Related: What does it take to build truly ethical AI? These 3 tips can help
1. Create a user-centered design
User-centered design ensures that users are included in the program being developed. This may include features such as voice interaction and screen reader functionality to assist people with visual impairments. Speech recognition models, on the other hand, can be more inclusive of different types of voices (such as female voices, or by applying accents from around the world).
Simply put, developers need to pay close attention to who their AI systems are serving and try to think outside of the group of engineers who created them. This is especially important if they or the company’s entrepreneurs want to expand their product globally.
2. Build a diverse team of judges and decision makers
The development team of an AI app or program is important not only in terms of its creation, but also in terms of review and decision-making. 2023 Report A paper published by New York University’s AI Now Institute describes the lack of diversity at multiple levels of AI development. It includes notable statistics that at least 80% of AI professors are men and less than 20% of her AI researchers at the world’s top technology companies are women. Without proper checks, balances, and representation during development, you run the serious risk of feeding your AI programs with outdated or biased data that perpetuates unfair metaphors about certain groups.
3. Audit datasets and create accountability structures
If there is outdated data that perpetuates bias, it is not necessarily anyone’s direct fault, but It is If your data isn’t audited regularly, it’s someone else’s fault. With DEI in mind, he says, to enable AI to produce the highest quality output, developers must carefully evaluate and analyze the information they are using. They should ask: How old is it? where did it come from? What does it contain? Is it ethical or correct at this time? Perhaps most importantly, the dataset will ensure that AI perpetuates a positive future for DEI, rather than a negative future derived from the past.

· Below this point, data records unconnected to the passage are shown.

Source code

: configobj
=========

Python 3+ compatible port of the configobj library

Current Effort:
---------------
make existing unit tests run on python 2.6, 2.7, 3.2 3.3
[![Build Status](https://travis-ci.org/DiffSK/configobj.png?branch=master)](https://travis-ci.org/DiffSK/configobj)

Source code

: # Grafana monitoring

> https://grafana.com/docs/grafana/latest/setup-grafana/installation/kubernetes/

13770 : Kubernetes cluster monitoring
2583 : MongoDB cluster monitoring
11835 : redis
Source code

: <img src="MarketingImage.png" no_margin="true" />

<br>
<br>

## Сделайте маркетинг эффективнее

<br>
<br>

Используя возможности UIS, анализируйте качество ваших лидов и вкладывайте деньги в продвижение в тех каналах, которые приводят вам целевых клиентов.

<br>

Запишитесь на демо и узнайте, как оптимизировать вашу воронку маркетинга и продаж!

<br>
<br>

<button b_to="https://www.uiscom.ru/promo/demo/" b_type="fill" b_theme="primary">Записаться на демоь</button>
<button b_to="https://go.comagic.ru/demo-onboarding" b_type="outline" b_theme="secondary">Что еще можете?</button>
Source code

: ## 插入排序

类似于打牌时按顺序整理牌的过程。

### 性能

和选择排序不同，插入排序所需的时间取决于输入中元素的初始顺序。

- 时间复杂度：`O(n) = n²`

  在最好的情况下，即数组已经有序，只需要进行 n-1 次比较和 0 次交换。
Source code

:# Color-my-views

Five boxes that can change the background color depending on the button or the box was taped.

Related: These entrepreneurs are embracing bias in artificial intelligence
4. Collection and organization of diverse data
After auditing the information your AI program is using, if you notice any inconsistencies, biases, or biases, try to gather better documentation. Collecting the data can take months or even years, but it’s well worth the effort.

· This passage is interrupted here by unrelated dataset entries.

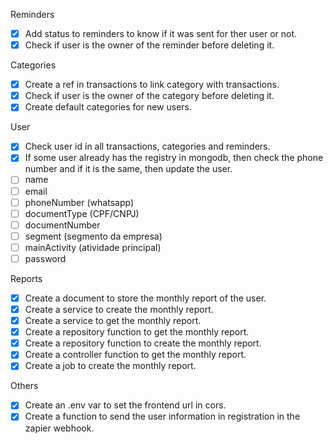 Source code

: Reminders

- [x] Add status to reminders to know if it was sent for ther user or not.
- [x] Check if user is the owner of the reminder before deleting it.

Categories

- [x] Create a ref in transactions to link category with transactions.
- [x] Check if user is the owner of the category before deleting it.
- [x] Create default categories for new users.

User

- [x] Check user id in all transactions, categories and reminders.
- [x] If some user already has the registry in mongodb, then check the phone number and if it is the same, then update the user.
- [ ] name
- [ ] email
- [ ] phoneNumber (whatsapp)
- [ ] documentType (CPF/CNPJ)
- [ ] documentNumber
- [ ] segment (segmento da empresa)
- [ ] mainActivity (atividade principal)
- [ ] password

Reports

- [x] Create a document to store the monthly report of the user.
- [x] Create a service to create the monthly report.
- [x] Create a service to get the monthly report.
- [x] Create a repository function to get the monthly report.
- [x] Create a repository function to create the monthly report.
- [x] Create a controller function to get the monthly report.
- [x] Create a job to create the monthly report.

Others

- [x] Create an .env var to set the frontend url in cors.
- [x] Create a function to send the user information in registration in the zapier webhook.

To facilitate that process, if you’re an entrepreneur running an AI startup and have the resources to do research and development, you can create projects where team members create new data that represents diverse voices, faces, and demographics. Create. This will result in better source material for apps and programs that we can all benefit from, and a brighter future in which different individuals are seen as multidimensional rather than one-sided or simplistic is essential. is born.
Related: Artificial intelligence can be racist, sexist, and creepy.Here are his five ways you can combat this within your company
5. Participate in AI ethics training on bias and inclusivity
As a DEI consultant and proud creator of LinkedIn courses. Navigating AI through an intersectional DEI lens, I learned the power of centering DEI in AI development and the positive ripple effects it can have.
If you or your team are having trouble compiling related to-do lists for developers, reviewers, etc., host corresponding ethics training, such as an online course that helps you troubleshoot issues in real time. recommend to.
In some cases, we can walk you through the process step-by-step and troubleshoot each issue one by one to help you create lasting results that produce more inclusive, diverse, and ethical AI data and programs. Sometimes all you need is a trainer.
Related: 6 traits you need to succeed in an AI-powered workplace
Developers, entrepreneurs, and others interested in reducing bias in AI will benefit from a diverse pool of reviewers who can check and audit data and focus on designing programs to be more inclusive and accessible. We need to harness our collective energy to train how to build teams. The result is a landscape that represents a broader audience and better content.